Where does the word "These" show up in the records? Copy every line that has it.

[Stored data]
+--
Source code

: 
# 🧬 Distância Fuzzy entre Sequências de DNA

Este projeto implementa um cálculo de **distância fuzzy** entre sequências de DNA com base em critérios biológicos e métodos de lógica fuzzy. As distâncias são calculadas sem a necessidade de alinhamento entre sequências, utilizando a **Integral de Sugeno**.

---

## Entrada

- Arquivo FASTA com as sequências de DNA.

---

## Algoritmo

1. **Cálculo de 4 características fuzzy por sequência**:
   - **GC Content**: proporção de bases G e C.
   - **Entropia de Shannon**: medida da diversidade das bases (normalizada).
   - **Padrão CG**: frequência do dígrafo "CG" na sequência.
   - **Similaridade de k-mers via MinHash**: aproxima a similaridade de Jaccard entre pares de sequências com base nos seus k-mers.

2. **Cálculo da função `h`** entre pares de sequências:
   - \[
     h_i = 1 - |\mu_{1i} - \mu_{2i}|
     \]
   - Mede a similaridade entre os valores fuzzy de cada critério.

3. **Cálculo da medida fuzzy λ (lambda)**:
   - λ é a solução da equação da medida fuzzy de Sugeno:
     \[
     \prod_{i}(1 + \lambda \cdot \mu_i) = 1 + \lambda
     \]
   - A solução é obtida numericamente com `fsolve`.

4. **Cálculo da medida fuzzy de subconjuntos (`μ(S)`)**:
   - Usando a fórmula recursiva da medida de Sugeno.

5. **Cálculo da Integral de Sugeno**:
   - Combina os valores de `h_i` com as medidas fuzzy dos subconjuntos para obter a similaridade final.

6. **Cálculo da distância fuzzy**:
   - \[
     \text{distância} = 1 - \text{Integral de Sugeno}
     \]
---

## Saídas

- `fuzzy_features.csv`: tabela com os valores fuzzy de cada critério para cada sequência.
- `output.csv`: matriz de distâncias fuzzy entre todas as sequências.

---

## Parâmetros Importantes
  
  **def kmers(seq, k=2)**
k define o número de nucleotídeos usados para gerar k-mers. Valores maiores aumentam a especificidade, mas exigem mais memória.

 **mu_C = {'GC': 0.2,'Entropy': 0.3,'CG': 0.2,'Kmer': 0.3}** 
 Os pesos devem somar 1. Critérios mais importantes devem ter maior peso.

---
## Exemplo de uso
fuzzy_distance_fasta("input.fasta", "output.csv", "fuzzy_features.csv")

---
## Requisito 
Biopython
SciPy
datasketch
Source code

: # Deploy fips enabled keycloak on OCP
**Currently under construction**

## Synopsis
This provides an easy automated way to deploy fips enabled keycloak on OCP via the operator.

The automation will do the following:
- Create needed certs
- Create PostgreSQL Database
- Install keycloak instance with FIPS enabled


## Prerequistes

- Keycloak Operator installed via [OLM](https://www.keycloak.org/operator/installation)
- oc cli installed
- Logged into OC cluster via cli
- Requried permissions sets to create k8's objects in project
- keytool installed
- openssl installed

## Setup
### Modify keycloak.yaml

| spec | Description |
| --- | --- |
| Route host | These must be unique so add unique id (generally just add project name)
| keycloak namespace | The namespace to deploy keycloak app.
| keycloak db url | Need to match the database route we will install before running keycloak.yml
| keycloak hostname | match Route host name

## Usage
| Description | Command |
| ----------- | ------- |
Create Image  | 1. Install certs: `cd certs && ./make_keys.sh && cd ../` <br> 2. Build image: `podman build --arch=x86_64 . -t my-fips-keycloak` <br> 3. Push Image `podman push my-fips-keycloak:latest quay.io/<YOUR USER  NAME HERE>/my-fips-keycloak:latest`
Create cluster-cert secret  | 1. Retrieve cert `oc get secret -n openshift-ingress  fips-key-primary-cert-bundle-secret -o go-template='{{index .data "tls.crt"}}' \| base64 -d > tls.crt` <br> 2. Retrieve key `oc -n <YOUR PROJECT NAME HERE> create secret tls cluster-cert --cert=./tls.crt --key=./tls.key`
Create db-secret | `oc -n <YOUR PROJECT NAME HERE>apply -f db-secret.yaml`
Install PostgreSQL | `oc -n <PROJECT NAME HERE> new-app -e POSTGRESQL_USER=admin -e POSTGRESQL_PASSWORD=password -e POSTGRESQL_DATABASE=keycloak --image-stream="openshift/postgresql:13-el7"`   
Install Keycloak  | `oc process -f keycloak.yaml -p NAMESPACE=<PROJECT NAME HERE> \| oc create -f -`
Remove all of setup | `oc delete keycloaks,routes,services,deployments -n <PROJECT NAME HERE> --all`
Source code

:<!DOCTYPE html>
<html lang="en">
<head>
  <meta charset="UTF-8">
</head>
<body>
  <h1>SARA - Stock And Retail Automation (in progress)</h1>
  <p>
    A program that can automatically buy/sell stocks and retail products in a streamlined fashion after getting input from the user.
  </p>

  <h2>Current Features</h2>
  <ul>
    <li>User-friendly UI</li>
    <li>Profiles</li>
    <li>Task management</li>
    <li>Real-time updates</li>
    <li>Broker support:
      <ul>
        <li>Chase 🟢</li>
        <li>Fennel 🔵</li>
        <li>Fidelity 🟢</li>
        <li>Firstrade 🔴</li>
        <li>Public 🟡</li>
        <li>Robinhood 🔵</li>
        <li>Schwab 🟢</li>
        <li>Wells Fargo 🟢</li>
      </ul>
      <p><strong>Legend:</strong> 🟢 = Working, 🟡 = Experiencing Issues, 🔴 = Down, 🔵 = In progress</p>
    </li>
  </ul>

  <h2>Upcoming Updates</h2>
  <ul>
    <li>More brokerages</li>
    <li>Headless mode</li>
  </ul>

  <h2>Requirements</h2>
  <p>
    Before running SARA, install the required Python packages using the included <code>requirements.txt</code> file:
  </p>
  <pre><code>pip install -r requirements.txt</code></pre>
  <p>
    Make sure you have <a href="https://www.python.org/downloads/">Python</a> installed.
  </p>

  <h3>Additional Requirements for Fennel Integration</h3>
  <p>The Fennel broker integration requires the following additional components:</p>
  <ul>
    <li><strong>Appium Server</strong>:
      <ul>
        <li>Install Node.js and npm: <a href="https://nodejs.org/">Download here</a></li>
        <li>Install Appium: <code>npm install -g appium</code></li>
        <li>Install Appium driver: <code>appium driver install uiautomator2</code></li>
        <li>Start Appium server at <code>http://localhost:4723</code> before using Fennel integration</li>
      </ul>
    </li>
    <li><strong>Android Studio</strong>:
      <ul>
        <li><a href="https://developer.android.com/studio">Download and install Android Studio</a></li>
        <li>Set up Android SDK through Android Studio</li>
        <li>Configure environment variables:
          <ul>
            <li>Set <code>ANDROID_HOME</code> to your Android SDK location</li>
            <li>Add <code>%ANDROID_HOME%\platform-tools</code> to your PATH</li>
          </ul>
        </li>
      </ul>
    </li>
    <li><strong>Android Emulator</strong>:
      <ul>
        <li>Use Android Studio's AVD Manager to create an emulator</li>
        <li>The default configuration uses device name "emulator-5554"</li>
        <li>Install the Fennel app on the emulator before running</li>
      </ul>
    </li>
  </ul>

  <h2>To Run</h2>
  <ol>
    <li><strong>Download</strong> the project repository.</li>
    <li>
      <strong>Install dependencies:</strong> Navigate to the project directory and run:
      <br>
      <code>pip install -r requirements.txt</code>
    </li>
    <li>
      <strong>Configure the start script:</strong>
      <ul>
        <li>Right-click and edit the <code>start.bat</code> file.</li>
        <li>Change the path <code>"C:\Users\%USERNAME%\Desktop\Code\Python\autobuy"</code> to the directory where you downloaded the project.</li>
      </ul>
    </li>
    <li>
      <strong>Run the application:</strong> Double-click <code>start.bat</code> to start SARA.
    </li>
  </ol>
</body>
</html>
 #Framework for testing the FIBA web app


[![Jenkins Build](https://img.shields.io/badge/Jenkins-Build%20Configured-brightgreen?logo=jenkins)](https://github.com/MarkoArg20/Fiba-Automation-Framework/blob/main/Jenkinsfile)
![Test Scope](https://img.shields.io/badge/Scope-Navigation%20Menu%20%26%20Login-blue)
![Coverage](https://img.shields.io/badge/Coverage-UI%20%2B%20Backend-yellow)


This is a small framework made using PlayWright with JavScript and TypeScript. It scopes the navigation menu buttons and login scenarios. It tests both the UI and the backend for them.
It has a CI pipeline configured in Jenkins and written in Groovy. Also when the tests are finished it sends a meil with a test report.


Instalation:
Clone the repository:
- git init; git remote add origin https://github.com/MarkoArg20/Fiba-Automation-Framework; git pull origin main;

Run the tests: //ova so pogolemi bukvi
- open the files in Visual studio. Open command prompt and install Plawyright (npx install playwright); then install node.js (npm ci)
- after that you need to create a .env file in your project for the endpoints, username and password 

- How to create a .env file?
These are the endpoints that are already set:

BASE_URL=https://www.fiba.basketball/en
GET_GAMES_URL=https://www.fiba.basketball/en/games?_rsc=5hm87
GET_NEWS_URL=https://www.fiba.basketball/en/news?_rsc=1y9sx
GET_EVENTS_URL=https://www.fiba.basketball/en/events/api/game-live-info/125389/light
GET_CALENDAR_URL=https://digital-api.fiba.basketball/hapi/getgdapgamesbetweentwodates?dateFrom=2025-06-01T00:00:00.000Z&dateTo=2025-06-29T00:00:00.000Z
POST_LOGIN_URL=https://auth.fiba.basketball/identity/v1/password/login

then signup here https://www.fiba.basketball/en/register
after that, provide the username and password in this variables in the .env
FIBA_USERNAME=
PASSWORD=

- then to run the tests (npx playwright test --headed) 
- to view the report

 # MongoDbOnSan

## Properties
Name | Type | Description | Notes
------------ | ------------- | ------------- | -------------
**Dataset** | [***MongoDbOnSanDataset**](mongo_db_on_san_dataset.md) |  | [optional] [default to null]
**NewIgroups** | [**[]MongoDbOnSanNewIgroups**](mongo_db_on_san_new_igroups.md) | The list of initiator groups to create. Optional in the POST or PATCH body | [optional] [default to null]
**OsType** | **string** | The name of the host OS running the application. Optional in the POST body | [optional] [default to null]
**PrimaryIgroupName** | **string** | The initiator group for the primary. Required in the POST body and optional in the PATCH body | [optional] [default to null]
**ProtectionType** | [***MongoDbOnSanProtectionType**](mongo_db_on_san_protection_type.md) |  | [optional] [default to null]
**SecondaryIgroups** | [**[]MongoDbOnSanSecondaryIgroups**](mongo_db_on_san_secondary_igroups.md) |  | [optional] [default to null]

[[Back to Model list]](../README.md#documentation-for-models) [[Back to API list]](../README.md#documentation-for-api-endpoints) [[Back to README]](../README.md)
+--
EXERCISE OUTPUT
| Route host | These must be unique so add unique id (generally just add project name)
These are the endpoints that are already set:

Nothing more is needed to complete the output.